Just last month, Gala, PETA president Ingrid Newkirk, and other representatives of the group held a historic meeting with Salman Sufi (head of PM’s Strategic Reforms Unit) to discuss veterinary school reforms and other issues. The meeting followed a shocking video footage showing dogs, who had reportedly been kidnapped from the streets, lying in pools of blood and excreta after being operated on without anesthetics, prompting Sufi to announce, “Live testing of animals in vet colleges and industrial complexes is banned from today in Islamabad Capital Territory.”
Among other strategies, the group discussed how to help veterinary schools switch to modern teaching tools, including the Bovine Breeder artificial insemination simulator and the SynDaver Surgical Canine — which allow students to practice critical skills without harming any animal. Other strategic reforms that the group is pursuing in potential collaboration with Sufi include replacing the use of animals in medical training and classroom dissection exercises, setting up a national non-animal research method database, modernising biomedical research through the group’s Research Modernization Deal, and establishing a school programme teaching empathy for animals.
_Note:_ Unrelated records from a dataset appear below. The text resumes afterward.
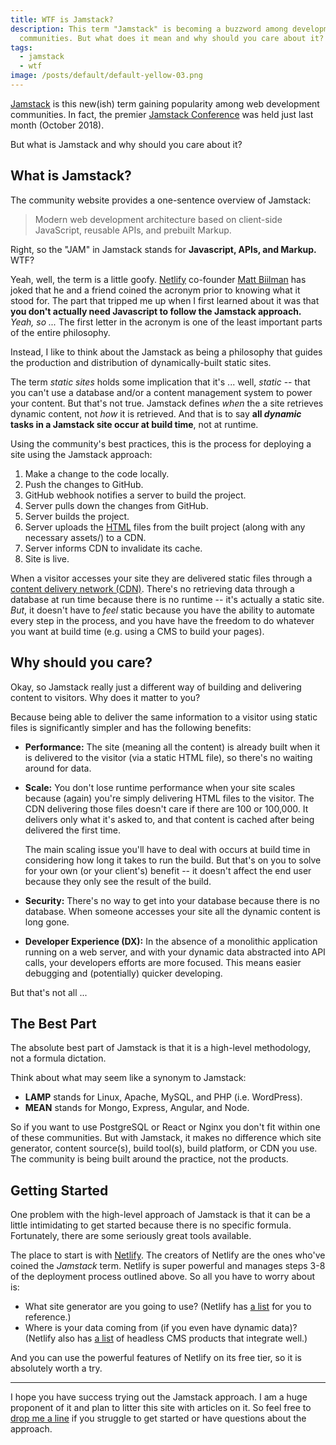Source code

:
 ```yaml
---
title: WTF is Jamstack?
description: This term "Jamstack" is becoming a buzzword among development
  communities. But what does it mean and why should you care about it?
tags:
  - jamstack
  - wtf
image: /posts/default/default-yellow-03.png
---
```


[Jamstack](https://jamstack.org/) is this new(ish) term gaining popularity among web development communities. In fact, the premier [Jamstack Conference](https://jamstackconf.com/) was held just last month (October 2018).

But what is Jamstack and why should you care about it?

## What is Jamstack?

The community website provides a one-sentence overview of Jamstack:

> Modern web development architecture based on client-side JavaScript, reusable APIs, and prebuilt Markup.

Right, so the "JAM" in Jamstack stands for **Javascript, APIs, and Markup.** WTF?

Yeah, well, the term is a little goofy. [Netlify](/posts/wtf-is-netlify/) co-founder [Matt Biilman](https://twitter.com/biilmann) has joked that he and a friend coined the acronym prior to knowing what it stood for. The part that tripped me up when I first learned about it was that **you don't actually need Javascript to follow the Jamstack approach.** _Yeah, so ..._ The first letter in the acronym is one of the least important parts of the entire philosophy.

Instead, I like to think about the Jamstack as being a philosophy that guides the production and distribution of dynamically-built static sites.

The term _static sites_ holds some implication that it's ... well, _static_ -- that you can't use a database and/or a content management system to power your content. But that's not true. Jamstack defines _when_ the a site retrieves dynamic content, not _how_ it is retrieved. And that is to say **all _dynamic_ tasks in a Jamstack site occur at build time**, not at runtime.

Using the community's best practices, this is the process for deploying a site using the Jamstack approach:

1. Make a change to the code locally.
2. Push the changes to GitHub.
3. GitHub webhook notifies a server to build the project.
4. Server pulls down the changes from GitHub.
5. Server builds the project.
6. Server uploads the [HTML](/posts/wtf-is-html/) files from the built project (along with any necessary assets/) to a CDN.
7. Server informs CDN to invalidate its cache.
8. Site is live.

When a visitor accesses your site they are delivered static files through a [content delivery network (CDN)](https://en.wikipedia.org/wiki/Content_delivery_network). There's no retrieving data through a database at run time because there is no runtime -- it's actually a static site. _But_, it doesn't have to _feel_ static because you have the ability to automate every step in the process, and you have have the freedom to do whatever you want at build time (e.g. using a CMS to build your pages).

## Why should you care?

Okay, so Jamstack really just a different way of building and delivering content to visitors. Why does it matter to you?

Because being able to deliver the same information to a visitor using static files is significantly simpler and has the following benefits:

- **Performance:** The site (meaning all the content) is already built when it is delivered to the visitor (via a static HTML file), so there's no waiting around for data.

- **Scale:** You don't lose runtime performance when your site scales because (again) you're simply delivering HTML files to the visitor. The CDN delivering those files doesn't care if there are 100 or 100,000. It delivers only what it's asked to, and that content is cached after being delivered the first time.

  The main scaling issue you'll have to deal with occurs at build time in considering how long it takes to run the build. But that's on you to solve for your own (or your client's) benefit -- it doesn't affect the end user because they only see the result of the build.

- **Security:** There's no way to get into your database because there is no database. When someone accesses your site all the dynamic content is long gone.

- **Developer Experience (DX):** In the absence of a monolithic application running on a web server, and with your dynamic data abstracted into API calls, your developers efforts are more focused. This means easier debugging and (potentially) quicker developing.

But that's not all ...

## The Best Part

The absolute best part of Jamstack is that it is a high-level methodology, not a formula dictation.

Think about what may seem like a synonym to Jamstack:

- **LAMP** stands for Linux, Apache, MySQL, and PHP (i.e. WordPress).
- **MEAN** stands for Mongo, Express, Angular, and Node.

So if you want to use PostgreSQL or React or Nginx you don't fit within one of these communities. But with Jamstack, it makes no difference which site generator, content source(s), build tool(s), build platform, or CDN you use. The community is being built around the practice, not the products.

## Getting Started

One problem with the high-level approach of Jamstack is that it can be a little intimidating to get started because there is no specific formula. Fortunately, there are some seriously great tools available.

The place to start is with [Netlify](https://netlify.com). The creators of Netlify are the ones who've coined the _Jamstack_ term. Netlify is super powerful and manages steps 3-8 of the deployment process outlined above. So all you have to worry about is:

- What site generator are you going to use? (Netlify has [a list](https://www.staticgen.com/) for you to reference.)
- Where is your data coming from (if you even have dynamic data)? (Netlify also has [a list](https://headlesscms.org/) of headless CMS products that integrate well.)

And you can use the powerful features of Netlify on its free tier, so it is absolutely worth a try.

---

I hope you have success trying out the Jamstack approach. I am a huge proponent of it and plan to litter this site with articles on it. So feel free to [drop me a line](https://twitter.com/seancdavis29) if you struggle to get started or have questions about the approach.
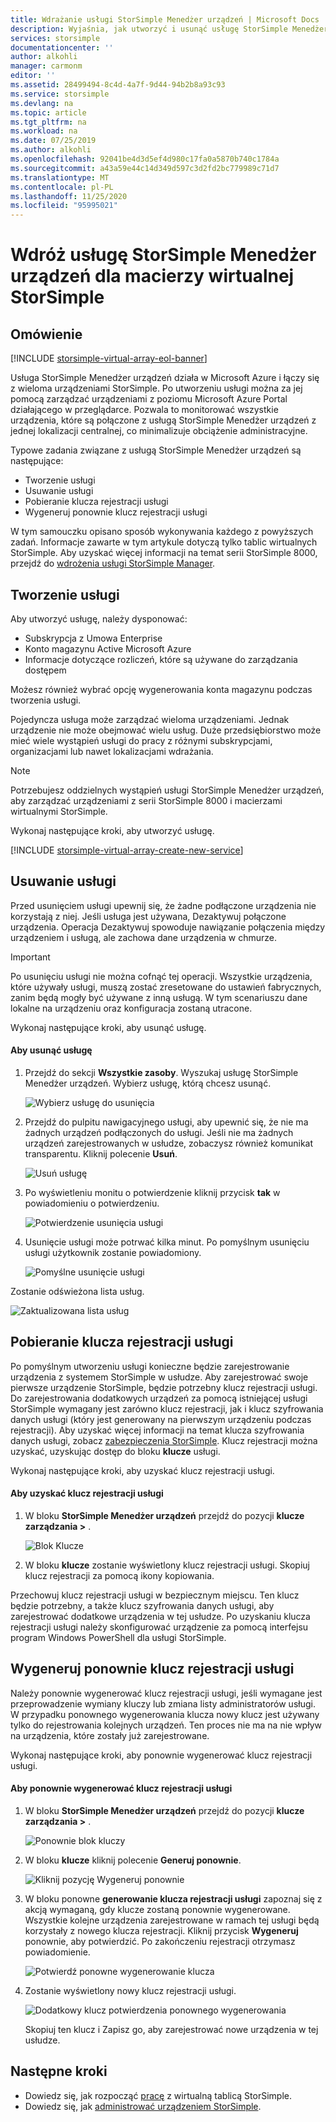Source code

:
 ```yaml
---
title: Wdrażanie usługi StorSimple Menedżer urządzeń | Microsoft Docs
description: Wyjaśnia, jak utworzyć i usunąć usługę StorSimple Menedżer urządzeń w Azure Portal, a także opis sposobu zarządzania kluczem rejestracji usługi.
services: storsimple
documentationcenter: ''
author: alkohli
manager: carmonm
editor: ''
ms.assetid: 28499494-8c4d-4a7f-9d44-94b2b8a93c93
ms.service: storsimple
ms.devlang: na
ms.topic: article
ms.tgt_pltfrm: na
ms.workload: na
ms.date: 07/25/2019
ms.author: alkohli
ms.openlocfilehash: 92041be4d3d5ef4d980c17fa0a5870b740c1784a
ms.sourcegitcommit: a43a59e44c14d349d597c3d2fd2bc779989c71d7
ms.translationtype: MT
ms.contentlocale: pl-PL
ms.lasthandoff: 11/25/2020
ms.locfileid: "95995021"
---
```

# <a name="deploy-the-storsimple-device-manager-service-for-storsimple-virtual-array"></a>Wdróż usługę StorSimple Menedżer urządzeń dla macierzy wirtualnej StorSimple

## <a name="overview"></a>Omówienie

[!INCLUDE [storsimple-virtual-array-eol-banner](../../includes/storsimple-virtual-array-eol-banner.md)]

Usługa StorSimple Menedżer urządzeń działa w Microsoft Azure i łączy się z wieloma urządzeniami StorSimple. Po utworzeniu usługi można za jej pomocą zarządzać urządzeniami z poziomu Microsoft Azure Portal działającego w przeglądarce. Pozwala to monitorować wszystkie urządzenia, które są połączone z usługą StorSimple Menedżer urządzeń z jednej lokalizacji centralnej, co minimalizuje obciążenie administracyjne.

Typowe zadania związane z usługą StorSimple Menedżer urządzeń są następujące:

* Tworzenie usługi
* Usuwanie usługi
* Pobieranie klucza rejestracji usługi
* Wygeneruj ponownie klucz rejestracji usługi

W tym samouczku opisano sposób wykonywania każdego z powyższych zadań. Informacje zawarte w tym artykule dotyczą tylko tablic wirtualnych StorSimple. Aby uzyskać więcej informacji na temat serii StorSimple 8000, przejdź do [wdrożenia usługi StorSimple Manager](./storsimple-8000-manage-service.md).

## <a name="create-a-service"></a>Tworzenie usługi

Aby utworzyć usługę, należy dysponować:

* Subskrypcja z Umowa Enterprise
* Konto magazynu Active Microsoft Azure
* Informacje dotyczące rozliczeń, które są używane do zarządzania dostępem

Możesz również wybrać opcję wygenerowania konta magazynu podczas tworzenia usługi.

Pojedyncza usługa może zarządzać wieloma urządzeniami. Jednak urządzenie nie może obejmować wielu usług. Duże przedsiębiorstwo może mieć wiele wystąpień usługi do pracy z różnymi subskrypcjami, organizacjami lub nawet lokalizacjami wdrażania.

> [!NOTE]
> Potrzebujesz oddzielnych wystąpień usługi StorSimple Menedżer urządzeń, aby zarządzać urządzeniami z serii StorSimple 8000 i macierzami wirtualnymi StorSimple.


Wykonaj następujące kroki, aby utworzyć usługę.

[!INCLUDE [storsimple-virtual-array-create-new-service](../../includes/storsimple-virtual-array-create-new-service.md)]

## <a name="delete-a-service"></a>Usuwanie usługi

Przed usunięciem usługi upewnij się, że żadne podłączone urządzenia nie korzystają z niej. Jeśli usługa jest używana, Dezaktywuj połączone urządzenia. Operacja Dezaktywuj spowoduje nawiązanie połączenia między urządzeniem i usługą, ale zachowa dane urządzenia w chmurze.

> [!IMPORTANT]
> Po usunięciu usługi nie można cofnąć tej operacji. Wszystkie urządzenia, które używały usługi, muszą zostać zresetowane do ustawień fabrycznych, zanim będą mogły być używane z inną usługą. W tym scenariuszu dane lokalne na urządzeniu oraz konfiguracja zostaną utracone.
 

Wykonaj następujące kroki, aby usunąć usługę.

#### <a name="to-delete-a-service"></a>Aby usunąć usługę

1. Przejdź do sekcji **Wszystkie zasoby**. Wyszukaj usługę StorSimple Menedżer urządzeń. Wybierz usługę, którą chcesz usunąć.
   
    ![Wybierz usługę do usunięcia](./media/storsimple-virtual-array-manage-service/deleteservice2.png)
2. Przejdź do pulpitu nawigacyjnego usługi, aby upewnić się, że nie ma żadnych urządzeń podłączonych do usługi. Jeśli nie ma żadnych urządzeń zarejestrowanych w usłudze, zobaczysz również komunikat transparentu. Kliknij polecenie **Usuń**.
   
    ![Usuń usługę](./media/storsimple-virtual-array-manage-service/deleteservice3.png)

3. Po wyświetleniu monitu o potwierdzenie kliknij przycisk **tak** w powiadomieniu o potwierdzeniu. 
   
    ![Potwierdzenie usunięcia usługi](./media/storsimple-virtual-array-manage-service/deleteservice4.png)
4. Usunięcie usługi może potrwać kilka minut. Po pomyślnym usunięciu usługi użytkownik zostanie powiadomiony.
   
    ![Pomyślne usunięcie usługi](./media/storsimple-virtual-array-manage-service/deleteservice6.png)

Zostanie odświeżona lista usług.

 ![Zaktualizowana lista usług](./media/storsimple-virtual-array-manage-service/deleteservice7.png)

## <a name="get-the-service-registration-key"></a>Pobieranie klucza rejestracji usługi
Po pomyślnym utworzeniu usługi konieczne będzie zarejestrowanie urządzenia z systemem StorSimple w usłudze. Aby zarejestrować swoje pierwsze urządzenie StorSimple, będzie potrzebny klucz rejestracji usługi. Do zarejestrowania dodatkowych urządzeń za pomocą istniejącej usługi StorSimple wymagany jest zarówno klucz rejestracji, jak i klucz szyfrowania danych usługi (który jest generowany na pierwszym urządzeniu podczas rejestracji). Aby uzyskać więcej informacji na temat klucza szyfrowania danych usługi, zobacz [zabezpieczenia StorSimple](./storsimple-8000-security.md). Klucz rejestracji można uzyskać, uzyskując dostęp do bloku **klucze** usługi.

Wykonaj następujące kroki, aby uzyskać klucz rejestracji usługi.

#### <a name="to-get-the-service-registration-key"></a>Aby uzyskać klucz rejestracji usługi
1. W bloku **StorSimple Menedżer urządzeń** przejdź do pozycji **klucze** **zarządzania &gt;** .
   
   ![Blok Klucze](./media/storsimple-virtual-array-manage-service/getregkey2.png)
2. W bloku **klucze** zostanie wyświetlony klucz rejestracji usługi. Skopiuj klucz rejestracji za pomocą ikony kopiowania. 

Przechowuj klucz rejestracji usługi w bezpiecznym miejscu. Ten klucz będzie potrzebny, a także klucz szyfrowania danych usługi, aby zarejestrować dodatkowe urządzenia w tej usłudze. Po uzyskaniu klucza rejestracji usługi należy skonfigurować urządzenie za pomocą interfejsu program Windows PowerShell dla usługi StorSimple.

## <a name="regenerate-the-service-registration-key"></a>Wygeneruj ponownie klucz rejestracji usługi
Należy ponownie wygenerować klucz rejestracji usługi, jeśli wymagane jest przeprowadzenie wymiany kluczy lub zmiana listy administratorów usługi. W przypadku ponownego wygenerowania klucza nowy klucz jest używany tylko do rejestrowania kolejnych urządzeń. Ten proces nie ma na nie wpływ na urządzenia, które zostały już zarejestrowane.

Wykonaj następujące kroki, aby ponownie wygenerować klucz rejestracji usługi.

#### <a name="to-regenerate-the-service-registration-key"></a>Aby ponownie wygenerować klucz rejestracji usługi
1. W bloku **StorSimple Menedżer urządzeń** przejdź do pozycji **klucze** **zarządzania &gt;** .
   
   ![Ponownie blok kluczy](./media/storsimple-virtual-array-manage-service/getregkey2.png)
2. W bloku **klucze** kliknij polecenie **Generuj ponownie**.
   
   ![Kliknij pozycję Wygeneruj ponownie](./media/storsimple-virtual-array-manage-service/getregkey5.png)
3. W bloku ponowne **generowanie klucza rejestracji usługi** zapoznaj się z akcją wymaganą, gdy klucze zostaną ponownie wygenerowane. Wszystkie kolejne urządzenia zarejestrowane w ramach tej usługi będą korzystały z nowego klucza rejestracji. Kliknij przycisk **Wygeneruj** ponownie, aby potwierdzić. Po zakończeniu rejestracji otrzymasz powiadomienie.
   
   ![Potwierdź ponowne wygenerowanie klucza](./media/storsimple-virtual-array-manage-service/getregkey3.png)
4. Zostanie wyświetlony nowy klucz rejestracji usługi.
   
    ![Dodatkowy klucz potwierdzenia ponownego wygenerowania](./media/storsimple-virtual-array-manage-service/getregkey4.png)
   
   Skopiuj ten klucz i Zapisz go, aby zarejestrować nowe urządzenia w tej usłudze.

## <a name="next-steps"></a>Następne kroki
* Dowiedz się, jak rozpocząć [pracę](storsimple-virtual-array-deploy1-portal-prep.md) z wirtualną tablicą StorSimple.
* Dowiedz się, jak [administrować urządzeniem StorSimple](storsimple-ova-web-ui-admin.md).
Mr Ahmad further said the two to four percent errors would happen during the training because they lacked the latest machinery and surgical instruments to train the students.He said still most of the veterinary universities in the country were using traditional and primitive means for training the students.He said there were societies established in universities and on campuses to ensure painless surgical training and the errors were not repeated.
Sufi told Dawn that animal welfare law was part of Prime Minister’s Reforms programme that would soon be tabled.
He said since the matter was brought into his knowledge, the SRU is working on it and also held a discussion with the PETA officials in this regard.